Work order -
The records that follow are to be transcribed word for word.

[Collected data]

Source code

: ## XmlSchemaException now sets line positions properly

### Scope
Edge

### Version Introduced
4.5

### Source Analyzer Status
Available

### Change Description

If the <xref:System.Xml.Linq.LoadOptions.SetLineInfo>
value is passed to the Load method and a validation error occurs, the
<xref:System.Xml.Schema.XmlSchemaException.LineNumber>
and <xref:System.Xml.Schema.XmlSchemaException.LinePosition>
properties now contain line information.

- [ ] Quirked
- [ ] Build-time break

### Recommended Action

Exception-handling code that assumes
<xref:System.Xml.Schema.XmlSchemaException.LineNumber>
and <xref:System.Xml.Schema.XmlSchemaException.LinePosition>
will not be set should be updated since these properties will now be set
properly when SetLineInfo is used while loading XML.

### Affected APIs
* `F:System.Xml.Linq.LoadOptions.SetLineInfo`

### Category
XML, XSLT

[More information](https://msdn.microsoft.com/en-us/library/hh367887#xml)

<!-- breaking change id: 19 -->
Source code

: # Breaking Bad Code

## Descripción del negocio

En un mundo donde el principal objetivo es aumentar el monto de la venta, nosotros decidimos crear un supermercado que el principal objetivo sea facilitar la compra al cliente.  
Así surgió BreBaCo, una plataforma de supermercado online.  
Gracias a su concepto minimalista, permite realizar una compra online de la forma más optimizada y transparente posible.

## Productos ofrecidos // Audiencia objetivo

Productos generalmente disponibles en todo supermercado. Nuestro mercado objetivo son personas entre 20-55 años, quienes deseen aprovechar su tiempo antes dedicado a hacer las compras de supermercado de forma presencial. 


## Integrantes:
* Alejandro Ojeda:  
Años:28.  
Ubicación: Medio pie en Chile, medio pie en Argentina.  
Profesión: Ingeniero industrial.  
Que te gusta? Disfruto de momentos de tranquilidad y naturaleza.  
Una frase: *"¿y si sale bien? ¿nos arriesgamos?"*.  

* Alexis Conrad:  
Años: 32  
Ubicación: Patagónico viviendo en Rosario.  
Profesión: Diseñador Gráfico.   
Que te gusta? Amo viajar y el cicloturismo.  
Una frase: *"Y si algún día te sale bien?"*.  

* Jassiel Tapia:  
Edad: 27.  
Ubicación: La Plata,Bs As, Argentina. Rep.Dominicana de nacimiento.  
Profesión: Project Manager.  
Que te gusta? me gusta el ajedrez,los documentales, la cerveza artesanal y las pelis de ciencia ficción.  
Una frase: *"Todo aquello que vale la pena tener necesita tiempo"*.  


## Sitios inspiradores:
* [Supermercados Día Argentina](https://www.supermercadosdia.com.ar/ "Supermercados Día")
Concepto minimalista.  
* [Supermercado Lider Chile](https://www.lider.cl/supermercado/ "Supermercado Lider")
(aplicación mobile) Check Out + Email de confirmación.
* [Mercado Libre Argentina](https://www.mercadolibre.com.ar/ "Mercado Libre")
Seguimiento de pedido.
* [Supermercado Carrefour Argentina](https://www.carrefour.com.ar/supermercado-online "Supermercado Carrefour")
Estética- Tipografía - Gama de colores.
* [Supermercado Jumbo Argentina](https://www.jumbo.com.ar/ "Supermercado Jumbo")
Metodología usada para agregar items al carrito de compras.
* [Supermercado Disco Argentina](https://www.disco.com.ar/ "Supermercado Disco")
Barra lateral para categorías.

Task answer -
Source code

: ## XmlSchemaException now sets line positions properly

### Scope
Edge

### Version Introduced
4.5

### Source Analyzer Status
Available

### Change Description

If the <xref:System.Xml.Linq.LoadOptions.SetLineInfo>
value is passed to the Load method and a validation error occurs, the
<xref:System.Xml.Schema.XmlSchemaException.LineNumber>
and <xref:System.Xml.Schema.XmlSchemaException.LinePosition>
properties now contain line information.

- [ ] Quirked
- [ ] Build-time break

### Recommended Action

Exception-handling code that assumes
<xref:System.Xml.Schema.XmlSchemaException.LineNumber>
and <xref:System.Xml.Schema.XmlSchemaException.LinePosition>
will not be set should be updated since these properties will now be set
properly when SetLineInfo is used while loading XML.

### Affected APIs
* `F:System.Xml.Linq.LoadOptions.SetLineInfo`

### Category
XML, XSLT

[More information](https://msdn.microsoft.com/en-us/library/hh367887#xml)

<!-- breaking change id: 19 -->
Source code

: # Breaking Bad Code

## Descripción del negocio

En un mundo donde el principal objetivo es aumentar el monto de la venta, nosotros decidimos crear un supermercado que el principal objetivo sea facilitar la compra al cliente.  
Así surgió BreBaCo, una plataforma de supermercado online.  
Gracias a su concepto minimalista, permite realizar una compra online de la forma más optimizada y transparente posible.

## Productos ofrecidos // Audiencia objetivo

Productos generalmente disponibles en todo supermercado. Nuestro mercado objetivo son personas entre 20-55 años, quienes deseen aprovechar su tiempo antes dedicado a hacer las compras de supermercado de forma presencial. 


## Integrantes:
* Alejandro Ojeda:  
Años:28.  
Ubicación: Medio pie en Chile, medio pie en Argentina.  
Profesión: Ingeniero industrial.  
Que te gusta? Disfruto de momentos de tranquilidad y naturaleza.  
Una frase: *"¿y si sale bien? ¿nos arriesgamos?"*.  

* Alexis Conrad:  
Años: 32  
Ubicación: Patagónico viviendo en Rosario.  
Profesión: Diseñador Gráfico.   
Que te gusta? Amo viajar y el cicloturismo.  
Una frase: *"Y si algún día te sale bien?"*.  

* Jassiel Tapia:  
Edad: 27.  
Ubicación: La Plata,Bs As, Argentina. Rep.Dominicana de nacimiento.  
Profesión: Project Manager.  
Que te gusta? me gusta el ajedrez,los documentales, la cerveza artesanal y las pelis de ciencia ficción.  
Una frase: *"Todo aquello que vale la pena tener necesita tiempo"*.  


## Sitios inspiradores:
* [Supermercados Día Argentina](https://www.supermercadosdia.com.ar/ "Supermercados Día")
Concepto minimalista.  
* [Supermercado Lider Chile](https://www.lider.cl/supermercado/ "Supermercado Lider")
(aplicación mobile) Check Out + Email de confirmación.
* [Mercado Libre Argentina](https://www.mercadolibre.com.ar/ "Mercado Libre")
Seguimiento de pedido.
* [Supermercado Carrefour Argentina](https://www.carrefour.com.ar/supermercado-online "Supermercado Carrefour")
Estética- Tipografía - Gama de colores.
* [Supermercado Jumbo Argentina](https://www.jumbo.com.ar/ "Supermercado Jumbo")
Metodología usada para agregar items al carrito de compras.
* [Supermercado Disco Argentina](https://www.disco.com.ar/ "Supermercado Disco")
Barra lateral para categorías.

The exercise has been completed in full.